The principal aim of this research project has been the utilisation of various proteomic techniques in the investigation of the Alzheimer's disease amyloid precursor protein (APP) isoforms, namely APP[695], APP[751] and APP[770]. One of the most noticeable pathological characteristics of Alzheimer's disease is the presence of neuritic plaques in brain tissue. The chief protein constituent of neuritic plaques is the beta amyloid peptide. This peptide is proteolytically cleaved from APP, as such the interest in APP isoforms is great and a rapid detection method for the presence of each isoform would be a huge advantage to the research effort with regards to the determination and concentration in both diseased and non-diseased states. Two-dimensional gel electrophoresis and peptide mass fingerprinting are two of the most important techniques in the proteomics arena and both are investigated fully in this work. Retinoic acid induced Ntera 2 cells, derived from a human teratocarcinoma cell line, were the in vitro source of APP. Initial isolation of APP was performed by immunoprecipitation, using a monoclonal antibody raised to amino acids 1-17 of the beta-amyloid peptide sequence, which is present in all three alpha secretase cleaved isoforms of interest.

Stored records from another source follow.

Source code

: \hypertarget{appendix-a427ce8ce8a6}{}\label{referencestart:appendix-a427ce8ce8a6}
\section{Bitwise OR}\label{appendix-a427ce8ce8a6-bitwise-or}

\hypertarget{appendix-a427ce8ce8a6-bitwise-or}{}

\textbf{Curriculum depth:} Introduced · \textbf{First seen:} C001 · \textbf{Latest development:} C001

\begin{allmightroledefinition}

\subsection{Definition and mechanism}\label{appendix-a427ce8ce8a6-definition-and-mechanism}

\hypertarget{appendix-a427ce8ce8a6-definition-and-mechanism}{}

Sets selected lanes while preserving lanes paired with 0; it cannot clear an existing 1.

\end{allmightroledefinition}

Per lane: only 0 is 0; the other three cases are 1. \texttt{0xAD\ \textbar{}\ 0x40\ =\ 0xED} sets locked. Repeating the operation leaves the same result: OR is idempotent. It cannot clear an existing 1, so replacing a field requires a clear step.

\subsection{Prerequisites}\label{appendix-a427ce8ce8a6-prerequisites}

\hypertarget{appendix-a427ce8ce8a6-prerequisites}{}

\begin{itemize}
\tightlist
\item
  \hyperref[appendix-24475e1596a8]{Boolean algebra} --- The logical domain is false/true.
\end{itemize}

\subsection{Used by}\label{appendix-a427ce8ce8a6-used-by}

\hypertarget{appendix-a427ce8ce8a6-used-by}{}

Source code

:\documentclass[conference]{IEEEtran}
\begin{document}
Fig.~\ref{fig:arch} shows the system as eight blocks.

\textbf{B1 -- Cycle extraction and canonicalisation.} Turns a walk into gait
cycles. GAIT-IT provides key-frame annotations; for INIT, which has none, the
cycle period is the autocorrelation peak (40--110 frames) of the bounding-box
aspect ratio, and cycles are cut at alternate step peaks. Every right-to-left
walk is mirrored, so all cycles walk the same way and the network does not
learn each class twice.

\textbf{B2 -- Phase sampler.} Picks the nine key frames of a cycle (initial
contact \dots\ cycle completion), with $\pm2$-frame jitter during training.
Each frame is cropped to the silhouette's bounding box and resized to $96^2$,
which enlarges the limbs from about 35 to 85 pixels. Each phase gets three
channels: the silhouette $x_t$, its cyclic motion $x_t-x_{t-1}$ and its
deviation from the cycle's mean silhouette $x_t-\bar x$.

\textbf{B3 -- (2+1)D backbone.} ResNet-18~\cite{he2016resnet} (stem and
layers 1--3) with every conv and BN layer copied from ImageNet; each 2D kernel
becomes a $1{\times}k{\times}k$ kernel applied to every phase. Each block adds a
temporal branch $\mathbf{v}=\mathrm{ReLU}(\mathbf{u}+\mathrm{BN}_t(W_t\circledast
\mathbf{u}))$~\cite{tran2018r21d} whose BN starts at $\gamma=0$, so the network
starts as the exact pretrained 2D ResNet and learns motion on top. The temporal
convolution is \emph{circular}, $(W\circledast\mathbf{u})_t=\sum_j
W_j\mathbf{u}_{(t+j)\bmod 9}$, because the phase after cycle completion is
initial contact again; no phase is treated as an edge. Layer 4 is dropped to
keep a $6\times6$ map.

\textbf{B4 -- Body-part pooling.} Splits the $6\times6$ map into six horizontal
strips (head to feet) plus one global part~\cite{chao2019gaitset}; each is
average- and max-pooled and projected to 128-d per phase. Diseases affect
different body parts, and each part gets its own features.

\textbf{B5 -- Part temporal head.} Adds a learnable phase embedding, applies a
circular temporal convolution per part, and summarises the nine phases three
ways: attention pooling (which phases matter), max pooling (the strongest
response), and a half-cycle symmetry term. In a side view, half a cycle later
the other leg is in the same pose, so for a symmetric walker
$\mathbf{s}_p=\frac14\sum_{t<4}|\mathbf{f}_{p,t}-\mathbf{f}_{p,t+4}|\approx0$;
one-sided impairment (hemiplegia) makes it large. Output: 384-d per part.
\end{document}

The next step was to separate whole APP into its isoform components by two-dimensional gel electrophoresis. The resulting protein spots were then subjected to peptide mass fingerprinting employing the different digest reagents, trypsin, endoproteinase Asp-N and formic acid. Initial distinction between the APP isoforms could be seen upon examination of theoretical in silica digests using the various digest reagents mentioned. The in silica digests revealed peptides unique to each isoform that in theory could be used as indicators of isoform presence.

Item Type: Thesis (Doctoral)
Additional Information: Thesis (Ph.D.)--Sheffield Hallam University (United Kingdom), 2004.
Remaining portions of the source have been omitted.